Netanyahu looking for Arab candidate for Likud list

"We are strongly considering an Arab candidate."

PRIME MINISTER Benjamin Netanyahu, your long incumbency has created in your mind a sense of indispensability. (photo credit: FLASH90)
PRIME MINISTER Benjamin Netanyahu, your long incumbency has created in your mind a sense of indispensability.
(photo credit: FLASH90)
Prime Minister Benjamin Netanyahu is seriously seeking an Israeli-Arab candidate to appoint to the Likud list, a senior campaign source said on Thursday.
 
Netanyahu responded positively to a question on the matter during his visit to a medical center in the Arab town of Tira, and the campaign source confirmed that Likud is looking for someone.
“We are strongly considering an Arab candidate,” the source said.
The move comes in light of strong Israeli Arab support for the Abraham Accords – Israel’s normalization and peace agreements with the United Arab Emirates, Bahrain, Sudan and Morocco – contrasting with the Joint List, the bloc of Arab parties in the Knesset, voting against those agreements.
In the months since the Abraham Accords were announced, support for the Joint List in the polls dropped from 15 seats to 11. Likud’s internal polling reflects that decrease in support, as well, and the party hopes to capitalize on it.
Prime Minister Benjamin Netanyahu visits a Clalit healthcare center in the Arab town Tira. (Courtesy: Amos Ben Gershom/GPO)
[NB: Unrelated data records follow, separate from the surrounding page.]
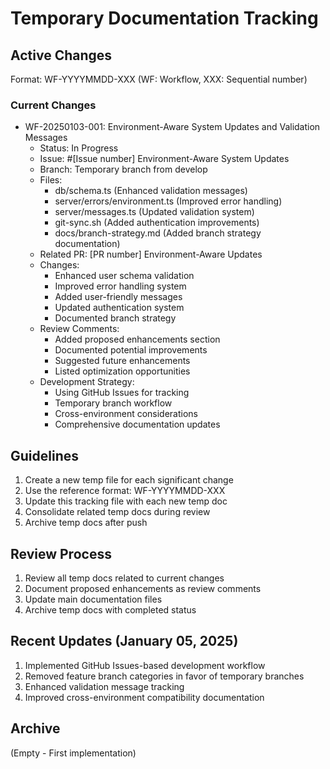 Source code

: # Temporary Documentation Tracking

## Active Changes
Format: WF-YYYYMMDD-XXX (WF: Workflow, XXX: Sequential number)

### Current Changes
- WF-20250103-001: Environment-Aware System Updates and Validation Messages
  - Status: In Progress
  - Issue: #[Issue number] Environment-Aware System Updates
  - Branch: Temporary branch from develop
  - Files: 
    - db/schema.ts (Enhanced validation messages)
    - server/errors/environment.ts (Improved error handling)
    - server/messages.ts (Updated validation system)
    - git-sync.sh (Added authentication improvements)
    - docs/branch-strategy.md (Added branch strategy documentation)
  - Related PR: [PR number] Environment-Aware Updates
  - Changes:
    - Enhanced user schema validation
    - Improved error handling system
    - Added user-friendly messages
    - Updated authentication system
    - Documented branch strategy
  - Review Comments:
    - Added proposed enhancements section
    - Documented potential improvements
    - Suggested future enhancements
    - Listed optimization opportunities
  - Development Strategy:
    - Using GitHub Issues for tracking
    - Temporary branch workflow
    - Cross-environment considerations
    - Comprehensive documentation updates

## Guidelines
1. Create a new temp file for each significant change
2. Use the reference format: WF-YYYYMMDD-XXX
3. Update this tracking file with each new temp doc
4. Consolidate related temp docs during review
5. Archive temp docs after push

## Review Process
1. Review all temp docs related to current changes
2. Document proposed enhancements as review comments
3. Update main documentation files
4. Archive temp docs with completed status

## Recent Updates (January 05, 2025)
1. Implemented GitHub Issues-based development workflow
2. Removed feature branch categories in favor of temporary branches
3. Enhanced validation message tracking
4. Improved cross-environment compatibility documentation

## Archive
(Empty - First implementation) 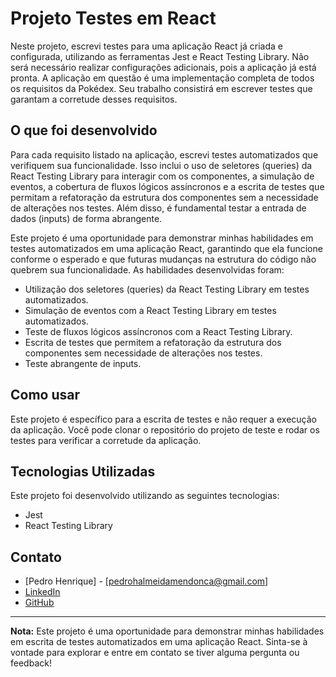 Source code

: # Projeto Testes em React

Neste projeto, escrevi testes para uma aplicação React já criada e configurada, utilizando as ferramentas Jest e React Testing Library. Não será necessário realizar configurações adicionais, pois a aplicação já está pronta. A aplicação em questão é uma implementação completa de todos os requisitos da Pokédex. Seu trabalho consistirá em escrever testes que garantam a corretude desses requisitos.

## O que foi desenvolvido

Para cada requisito listado na aplicação, escrevi testes automatizados que verifiquem sua funcionalidade. Isso inclui o uso de seletores (queries) da React Testing Library para interagir com os componentes, a simulação de eventos, a cobertura de fluxos lógicos assíncronos e a escrita de testes que permitam a refatoração da estrutura dos componentes sem a necessidade de alterações nos testes. Além disso, é fundamental testar a entrada de dados (inputs) de forma abrangente.

Este projeto é uma oportunidade para demonstrar minhas habilidades em testes automatizados em uma aplicação React, garantindo que ela funcione conforme o esperado e que futuras mudanças na estrutura do código não quebrem sua funcionalidade. As habilidades desenvolvidas foram:

- Utilização dos seletores (queries) da React Testing Library em testes automatizados.
- Simulação de eventos com a React Testing Library em testes automatizados.
- Teste de fluxos lógicos assíncronos com a React Testing Library.
- Escrita de testes que permitem a refatoração da estrutura dos componentes sem necessidade de alterações nos testes.
- Teste abrangente de inputs.

## Como usar

Este projeto é específico para a escrita de testes e não requer a execução da aplicação. Você pode clonar o repositório do projeto de teste e rodar os testes para verificar a corretude da aplicação.

## Tecnologias Utilizadas

Este projeto foi desenvolvido utilizando as seguintes tecnologias:

- Jest
- React Testing Library

## Contato

- [Pedro Henrique] - [pedrohalmeidamendonca@gmail.com]
- [LinkedIn](https://www.linkedin.com/in/pedrohxiv/)
- [GitHub](https://github.com/pedrohxiv)

---

**Nota:** Este projeto é uma oportunidade para demonstrar minhas habilidades em escrita de testes automatizados em uma aplicação React. Sinta-se à vontade para explorar e entre em contato se tiver alguma pergunta ou feedback!
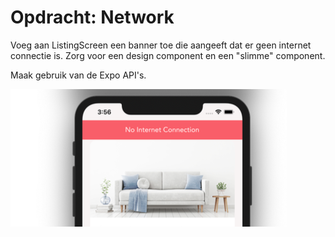 # Opdracht: Network

Voeg aan ListingScreen een banner toe die aangeeft dat er geen internet connectie is.
Zorg voor een design component en een "slimme" component.

Maak gebruik van de Expo API's.

![Network](images/network-1.png) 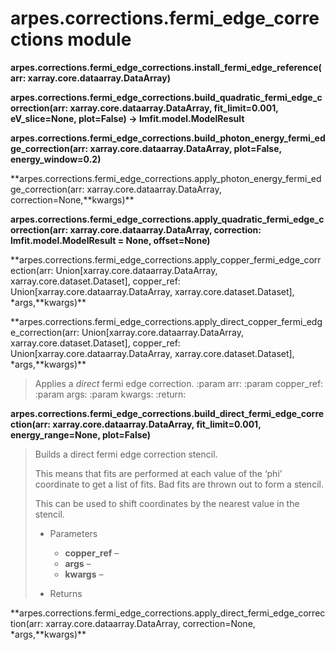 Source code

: # arpes.corrections.fermi\_edge\_corrections module

**arpes.corrections.fermi\_edge\_corrections.install\_fermi\_edge\_reference(arr:
xarray.core.dataarray.DataArray)**

**arpes.corrections.fermi\_edge\_corrections.build\_quadratic\_fermi\_edge\_correction(arr:
xarray.core.dataarray.DataArray, fit\_limit=0.001, eV\_slice=None,
plot=False) -\>
lmfit.model.ModelResult**

**arpes.corrections.fermi\_edge\_corrections.build\_photon\_energy\_fermi\_edge\_correction(arr:
xarray.core.dataarray.DataArray, plot=False,
energy\_window=0.2)**

**arpes.corrections.fermi\_edge\_corrections.apply\_photon\_energy\_fermi\_edge\_correction(arr:
xarray.core.dataarray.DataArray,
correction=None,**kwargs)\*\*

**arpes.corrections.fermi\_edge\_corrections.apply\_quadratic\_fermi\_edge\_correction(arr:
xarray.core.dataarray.DataArray, correction: lmfit.model.ModelResult =
None,
offset=None)**

**arpes.corrections.fermi\_edge\_corrections.apply\_copper\_fermi\_edge\_correction(arr:
Union\[xarray.core.dataarray.DataArray, xarray.core.dataset.Dataset\],
copper\_ref: Union\[xarray.core.dataarray.DataArray,
xarray.core.dataset.Dataset\],
\*args,**kwargs)\*\*

**arpes.corrections.fermi\_edge\_corrections.apply\_direct\_copper\_fermi\_edge\_correction(arr:
Union\[xarray.core.dataarray.DataArray, xarray.core.dataset.Dataset\],
copper\_ref: Union\[xarray.core.dataarray.DataArray,
xarray.core.dataset.Dataset\], \*args,**kwargs)\*\*

> Applies a *direct* fermi edge correction. :param arr: :param
> copper\_ref: :param args: :param kwargs:
:return:

**arpes.corrections.fermi\_edge\_corrections.build\_direct\_fermi\_edge\_correction(arr:
xarray.core.dataarray.DataArray, fit\_limit=0.001, energy\_range=None,
plot=False)**

> Builds a direct fermi edge correction stencil.
> 
> This means that fits are performed at each value of the ‘phi’
> coordinate to get a list of fits. Bad fits are thrown out to form a
> stencil.
> 
> This can be used to shift coordinates by the nearest value in the
> stencil.
> 
>   - Parameters
>     
>       - **copper\_ref** –
>       - **args** –
>       - **kwargs**
–
> 
>   - Returns

**arpes.corrections.fermi\_edge\_corrections.apply\_direct\_fermi\_edge\_correction(arr:
xarray.core.dataarray.DataArray, correction=None, \*args,**kwargs)\*\*
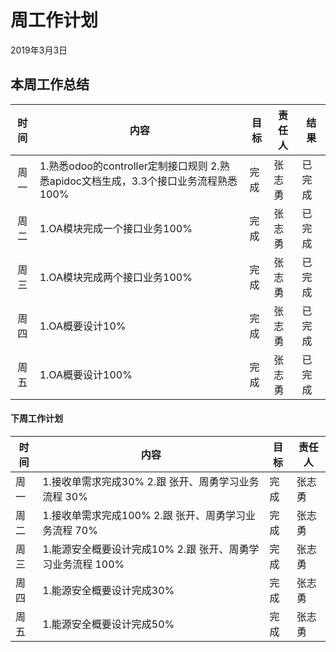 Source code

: # 周工作计划

2019年3月3日

## 本周工作总结

| 时间 | 内容                                                         | 目标 | 责任人 | 结果   |
| :--: | ------------------------------------------------------------ | ---- | ------ | ------ |
| 周一 | 1.熟悉odoo的controller定制接口规则 2.熟悉apidoc文档生成，3.3个接口业务流程熟悉100% | 完成 | 张志勇   | 已完成 |
| 周二 | 1.OA模块完成一个接口业务100% | 完成 | 张志勇   | 已完成 |
| 周三 | 1.OA模块完成两个接口业务100% | 完成 | 张志勇   | 已完成 |
| 周四 | 1.OA概要设计10%| 完成 | 张志勇   | 已完成 |
| 周五 | 1.OA概要设计100% | 完成 | 张志勇   | 已完成 |

#### 下周工作计划

| 时间 | 内容                                                         | 目标 | 责任人 |
| ---- | ------------------------------------------------------------ | ---- | ------ |
| 周一 | 1.接收单需求完成30%  2.跟 张开、周勇学习业务流程 30%| 完成 | 张志勇   |
| 周二 | 1.接收单需求完成100% 2.跟 张开、周勇学习业务流程 70% | 完成 | 张志勇   |
| 周三 | 1.能源安全概要设计完成10% 2.跟 张开、周勇学习业务流程 100% | 完成 | 张志勇   |
| 周四 | 1.能源安全概要设计完成30% | 完成 | 张志勇   |
| 周五 | 1.能源安全概要设计完成50% | 完成 | 张志勇   | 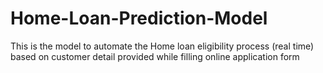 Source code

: # Home-Loan-Prediction-Model
This is the model to automate the  Home loan eligibility process (real time) based on customer detail provided while filling online application form
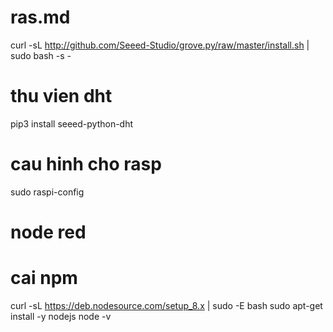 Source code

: # ras.md 
curl -sL http://github.com/Seeed-Studio/grove.py/raw/master/install.sh | sudo bash -s -
# thu vien dht
pip3 install seeed-python-dht
# cau hinh cho rasp
sudo raspi-config
# node red
# cai npm 
curl -sL https://deb.nodesource.com/setup_8.x | sudo -E bash
sudo apt-get install -y nodejs
node -v
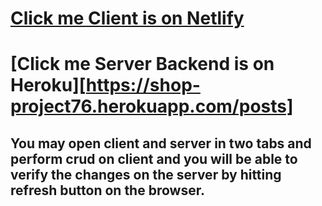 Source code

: # [Click me Client is on Netlify](https://crudclient.netlify.app/)
# [Click me Server Backend is on Heroku][https://shop-project76.herokuapp.com/posts]

## You may open client and server in two tabs and perform crud on client and you will be able to verify the changes on the server by hitting refresh button on  the browser.
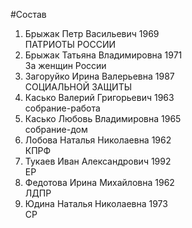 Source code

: #Состав
1. Брыжак Петр Васильевич 1969   
    ПАТРИОТЫ РОССИИ
2. Брыжак Татьяна Владимировна 1971   
    За женщин России
3. Загоруйко Ирина Валерьевна 1987   
    СОЦИАЛЬНОЙ ЗАЩИТЫ
4. Касько Валерий Григорьевич 1963   
    собрание-работа
5. Касько Любовь Владимировна 1965   
    собрание-дом
6. Лобова Наталья Николаевна 1962   
    КПРФ
7. Тукаев Иван Александрович 1992   
    ЕР
8. Федотова Ирина Михайловна 1962   
    ЛДПР
9. Юдина Наталья Николаевна 1973   
    СР
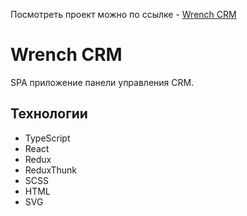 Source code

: Посмотреть проект можно по ссылке - [Wrench CRM](https://ashenfox.github.io/Wrench-CRM/)

# Wrench CRM

SPA приложение панели управления CRM.

## Технологии

- TypeScript
- React
- Redux
- ReduxThunk
- SCSS
- HTML
- SVG
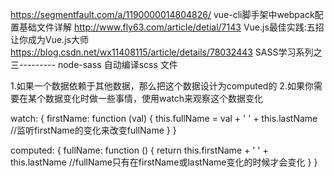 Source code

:https://segmentfault.com/a/1190000014804826/     vue-cli脚手架中webpack配置基础文件详解
http://www.fly63.com/article/detial/7143   Vue.js最佳实践:五招让你成为Vue.js大师
https://blog.csdn.net/wx11408115/article/details/78032443    SASS学习系列之三--------- node-sass 自动编译scss 文件

1.如果一个数据依赖于其他数据，那么把这个数据设计为computed的
2.如果你需要在某个数据变化时做一些事情，使用watch来观察这个数据变化

watch: {
    firstName: function (val) {
      this.fullName = val + ' ' + this.lastName    //监听firstName的变化来改变fullName
    }
}

computed: {
    fullName: function () {
      return this.firstName + ' ' + this.lastName  //fullName只有在firstName或lastName变化的时候才会变化
    }
} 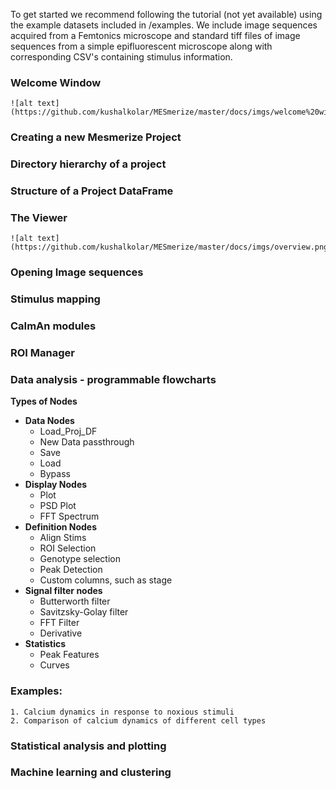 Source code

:To get started we recommend following the tutorial (not yet available) using the example datasets included in /examples. We include image sequences acquired from a Femtonics microscope and standard tiff files of image sequences from a simple epifluorescent microscope along with corresponding CSV's containing stimulus information.

### Welcome Window

	![alt text](https://github.com/kushalkolar/MESmerize/master/docs/imgs/welcome%20window.png)

### Creating a new Mesmerize Project

### Directory hierarchy of a project

### Structure of a Project DataFrame

### The Viewer

	![alt text](https://github.com/kushalkolar/MESmerize/master/docs/imgs/overview.png)

### Opening Image sequences

### Stimulus mapping

### CaImAn modules

### ROI Manager

### Data analysis - programmable flowcharts
**Types of Nodes**
 - **Data Nodes**
	 - Load_Proj_DF
	 - New Data passthrough
	 - Save
	 - Load
	 - Bypass
 - **Display Nodes**
	 - Plot
	 - PSD Plot
	 - FFT Spectrum
 - **Definition Nodes**
	 - Align Stims
	 - ROI Selection
	 - Genotype selection
	 - Peak Detection
	 - Custom columns, such as stage
 - **Signal filter nodes**
	 - Butterworth filter
	 - Savitzsky-Golay filter
	 - FFT Filter
	 - Derivative
 - **Statistics**
	 - Peak Features
	 - Curves

### Examples:

	1. Calcium dynamics in response to noxious stimuli
	2. Comparison of calcium dynamics of different cell types
 
### Statistical analysis and plotting

### Machine learning and clustering
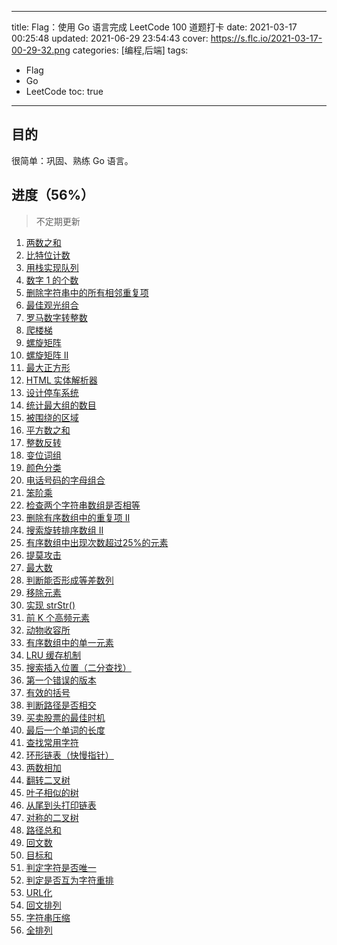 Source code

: ----
title: Flag：使用 Go 语言完成 LeetCode 100 道题打卡
date: 2021-03-17 00:25:48
updated: 2021-06-29 23:54:43
cover: https://s.flc.io/2021-03-17-00-29-32.png
categories: [编程,后端]
tags: 
- Flag
- Go
- LeetCode
toc: true
----

## 目的

很简单：巩固、熟练 Go 语言。

## 进度（56%）

<!-- more -->

> 不定期更新

1. [两数之和](/leetcode-two-sum/)
2. [比特位计数](/leetcode-counting-bits/)
3. [用栈实现队列](/leetcode-implement-queue-using-stacks/)
4. [数字 1 的个数](/leetcode-number-of-digit-one/)
5. [删除字符串中的所有相邻重复项](/leetcode-remove-all-adjacent-duplicates-in-string/)
6. [最佳观光组合](/leetcode-best-sightseeing-pair/)
7. [罗马数字转整数](/leetcode-roman-to-integer/)
8. [爬楼梯](/leetcode-climbing-stairs/)
9. [螺旋矩阵](/leetcode-spiral-matrix/)
10. [螺旋矩阵 II](/leetcode-spiral-matrix-ii/)
11. [最大正方形](/leetcode-maximal-square/)
12. [HTML 实体解析器](/leetcode-html-entity-parser/)
13. [设计停车系统](/leetcode-design-parking-system/)
14. [统计最大组的数目](/leetcode-count-largest-group/)
15. [被围绕的区域](/leetcode-surrounded-regions/)
16. [平方数之和](/leetcode-sum-of-square-numbers/)
17. [整数反转](/leetcode-reverse-integer/)
18. [变位词组](/leetcode-group-anagrams-lcci/)
19. [颜色分类](/leetcode-sort-colors/)
20. [电话号码的字母组合](/leetcode-letter-combinations-of-a-phone-number/)
21. [笨阶乘](/leetcode-clumsy-factorial/)
22. [检查两个字符串数组是否相等](/leetcode-check-if-two-string-arrays-are-equivalent/)
23. [删除有序数组中的重复项 II](/leetcode-remove-duplicates-from-sorted-array-ii/)
24. [搜索旋转排序数组 II](/leetcode-search-in-rotated-sorted-array-ii/)
25. [有序数组中出现次数超过25%的元素](/leetcode-element-appearing-more-than-25-in-sorted-array/)
26. [提莫攻击](/leetcode-teemo-attacking/)
27. [最大数](/leetcode-largest-number/)
28. [判断能否形成等差数列](/leetcode-can-make-arithmetic-progression-from-sequence/)
29. [移除元素](/leetcode-remove-element/)
30. [实现 strStr()](/leetcode-implement-strstr/)
31. [前 K 个高频元素](/leetcode-top-k-frequent-elements/)
32. [动物收容所](/leetcode-animal-shelter-lcci/)
33. [有序数组中的单一元素](/leetcode-single-element-in-a-sorted-array/)
34. [LRU 缓存机制](/leetcode-lru-cache/)
35. [搜索插入位置（二分查找）](/leetcode-search-insert-position/)
36. [第一个错误的版本](/leetcode-first-bad-version/)
37. [有效的括号](/leetcode-valid-parentheses/)
38. [判断路径是否相交](/leetcode-path-crossing/)
39. [买卖股票的最佳时机](/leetcode-best-time-to-buy-and-sell-stock/)
40. [最后一个单词的长度](/leetcode-length-of-last-word/)
41. [查找常用字符](/leetcode-find-common-characters/)
42. [环形链表（快慢指针）](/leetcode-linked-list-cycle/)
43. [两数相加](/leetcode-add-two-numbers/)
44. [翻转二叉树](/leetcode-invert-binary-tree/)
45. [叶子相似的树](/leetcode-leaf-similar-trees/)
46. [从尾到头打印链表](/leetcode-cong-wei-dao-tou-da-yin-lian-biao-lcof/)
47. [对称的二叉树](/leetcode-dui-cheng-de-er-cha-shu-lcof/)
48. [路径总和](/leetcode-path-sum/)
49. [回文数](/leetcode-palindrome-number/)
50. [目标和](/leetcode-target-sum/)
51. [判定字符是否唯一](/leetcode-is-unique-lcci/)
52. [判定是否互为字符重排](/leetcode-check-permutation-lcci/)
53. [URL化](/leetcode-string-to-url-lcci/)
54. [回文排列](/leetcode-palindrome-permutation-lcci/)
55. [字符串压缩](/leetcode-compress-string-lcci/)
56. [全排列](/leetcode-permutations/) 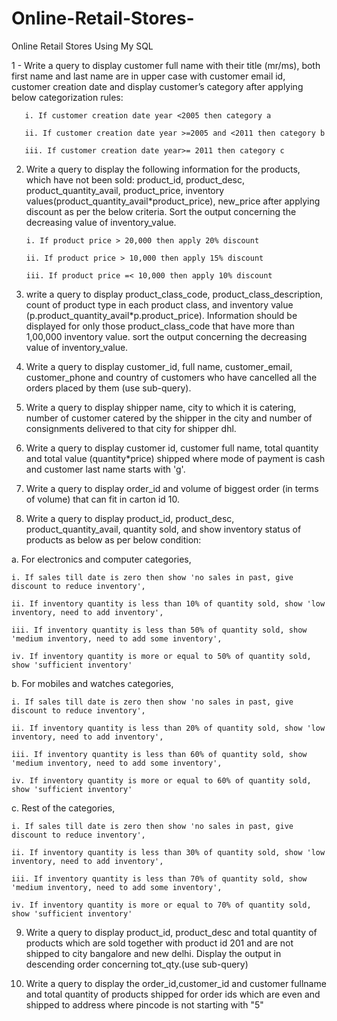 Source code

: # Online-Retail-Stores-
Online Retail Stores Using My SQL

1 - Write a query to display customer full name with their title (mr/ms), both first name and last name are in upper case with customer email id, customer creation date and display customer’s category after applying below categorization rules:
       
       i. If customer creation date year <2005 then category a
       
       ii. If customer creation date year >=2005 and <2011 then category b
       
       iii. If customer creation date year>= 2011 then category c

2. Write a query to display the following information for the products, which have not been sold:  product_id, product_desc, product_quantity_avail, product_price, inventory values(product_quantity_avail*product_price), new_price after applying discount as per the below criteria. Sort the output concerning the decreasing value of inventory_value.

       i. If product price > 20,000 then apply 20% discount

       ii. If product price > 10,000 then apply 15% discount

       iii. If product price =< 10,000 then apply 10% discount

 
 4. write a query to display product_class_code, product_class_description, count of product type in each product class, and inventory value (p.product_quantity_avail*p.product_price). 
   Information should be displayed for only those product_class_code that have more than 1,00,000 inventory value. sort the output concerning the decreasing value of inventory_value.

 
 5. Write a query to display customer_id, full name, customer_email, customer_phone and country of customers who have cancelled all the orders placed by them (use sub-query).
 
 6. Write a query to display shipper name, city to which it is catering, number of customer catered by the shipper in the city and number of consignments delivered to that city for 
    shipper dhl.
 
 7. Write a query to display customer id, customer full name, total quantity and total value (quantity*price) shipped where mode of payment is cash and customer last name starts with 'g'.
 
 8. Write a query to display order_id and volume of biggest order (in terms of volume) that can fit in carton id 10.
 
 9. Write a query to display product_id, product_desc, product_quantity_avail, quantity sold, and show inventory status of products as below as per below condition:
 
 a. For electronics and computer categories, 
    
    i. If sales till date is zero then show 'no sales in past, give discount to reduce inventory',
    
    ii. If inventory quantity is less than 10% of quantity sold, show 'low inventory, need to add inventory', 
    
    iii. If inventory quantity is less than 50% of quantity sold, show 'medium inventory, need to add some inventory', 
    
    iv. If inventory quantity is more or equal to 50% of quantity sold, show 'sufficient inventory'
 
 b. For mobiles and watches categories, 
    
    i. If sales till date is zero then show 'no sales in past, give discount to reduce inventory', 
    
    ii. If inventory quantity is less than 20% of quantity sold, show 'low inventory, need to add inventory',  
    
    iii. If inventory quantity is less than 60% of quantity sold, show 'medium inventory, need to add some inventory', 
    
    iv. If inventory quantity is more or equal to 60% of quantity sold, show 'sufficient inventory'

 c. Rest of the categories, 
    
    i. If sales till date is zero then show 'no sales in past, give discount to reduce inventory', 
    
    ii. If inventory quantity is less than 30% of quantity sold, show 'low inventory, need to add inventory',  
    
    iii. If inventory quantity is less than 70% of quantity sold, show 'medium inventory, need to add some inventory', 
    
    iv. If inventory quantity is more or equal to 70% of quantity sold, show 'sufficient inventory'

9. Write a query to display product_id, product_desc and total quantity of products which are sold together with product id 201 and are not shipped to city bangalore and new delhi. Display the output in descending order concerning tot_qty.(use sub-query)  

10. Write a query to display the order_id,customer_id and customer fullname and total quantity of products shipped for order ids which are even and shipped to address where pincode is not starting with "5"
The source denied that Joint List MK Mansour Abbas, who has made positive statements about Netanyahu and expressed a willingness to cooperate with him (something unique from a Joint List MK), would be that candidate, saying that it would be someone whose political views aligned with Likud’s.
The Likud campaign would not confirm names of people Netanyahu is considering.
One possibility may be Yoseph Haddad, the CEO Together – Vouch for Each Other, an NGO that seeks to connect Israeli Arabs to broader Israeli society. Haddad, 33, is also an IDF veteran who served in the Golani brigade and was wounded during the Second Lebanon War. He often advocates for Israel abroad.
Haddad recently wrote an article for Yediot Aharonot lamenting that the Joint List’s vote against the agreements with the UAE and Bahrain do not reflect Israeli-Arab public opinion.
Asked whether he was approached by the Likud campaign, Haddad declined to comment. The Likud campaign source would not confirm or deny Haddad is the candidate.
In 2019, Dema Taya, an Israeli Arab Muslim woman from Kalansuwa, vied for the non-Jewish slot in the Likud primary. Netanyahu once praised Taya on his Facebook page as “brave and powerful” and “a voice of truth, full of hope.”
Taya would check off more boxes for Likud, because another party source said Netanyahu is looking for young, female candidates to appoint after Sharren Haskel and Michal Shir left Likud for the New Hope Party.
The Likud Constitution Committee voted on Wednesday to cancel the party primary ahead of the election in March, and allow Netanyahu to appoint candidates to slots 5 or 10, plus 26, 28, 36, 39 and 40 on the list.
The last time Likud held a primary for its list was in February 2019, the first of the three consecutive elections in 2019-2020. Its last leadership primary was in December 2019.